-- Saved data entries --
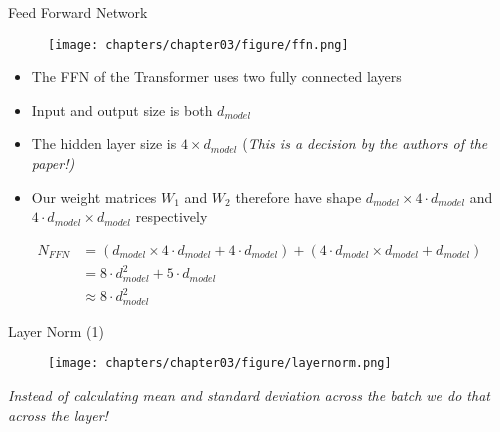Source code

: 
\begin{frame}{Feed Forward Network}

\begin{minipage}[c]{.44\textwidth}
    \vfill
    \begin{figure}
        \centering
        \texttt{[image: chapters/chapter03/figure/ffn.png]}
        \label{fig:enter-label}
    \end{figure}
    \vfill
\end{minipage}
\hfill
\begin{minipage}[c]{.54\textwidth}
    \begin{itemize}
        \item The FFN of the Transformer uses two fully connected layers
        \item Input and output size is both $d_{model}$
        \item The hidden layer size is $4 \times d_{model}$ (\textit{This is a decision by the authors of the paper!)}
        \item Our weight matrices $W_1$ and $W_2$ therefore have shape $d_{model} \times 4\cdot d_{model}$ and $4\cdot d_{model} \times d_{model}$ respectively
    \end{itemize}
\end{minipage}

$$
\begin{aligned}
N_{FFN} &= (d_{model} \times 4\cdot d_{model} +4\cdot d_{model}) + (4\cdot d_{model} \times d_{model} + d_{model}) \\
&= 8\cdot d_{model}^2 + 5\cdot d_{model} \\
&\approx 8\cdot d_{model}^2    
\end{aligned}
$$  

\end{frame}


\begin{frame}{Layer Norm (1)}

\begin{figure}
    \centering
    \texttt{[image: chapters/chapter03/figure/layernorm.png]}    \label{fig:Layer Norm-label}
\end{figure}

\textit{Instead of calculating mean and standard deviation across the batch we do that across the layer!} 
    
\end{frame}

-- WHAT YOU SHOULD DO --
Every line of the entries above that contains the word "texttt" must be tallied, and the number alone reported.

-- COMPLETED TASK --
2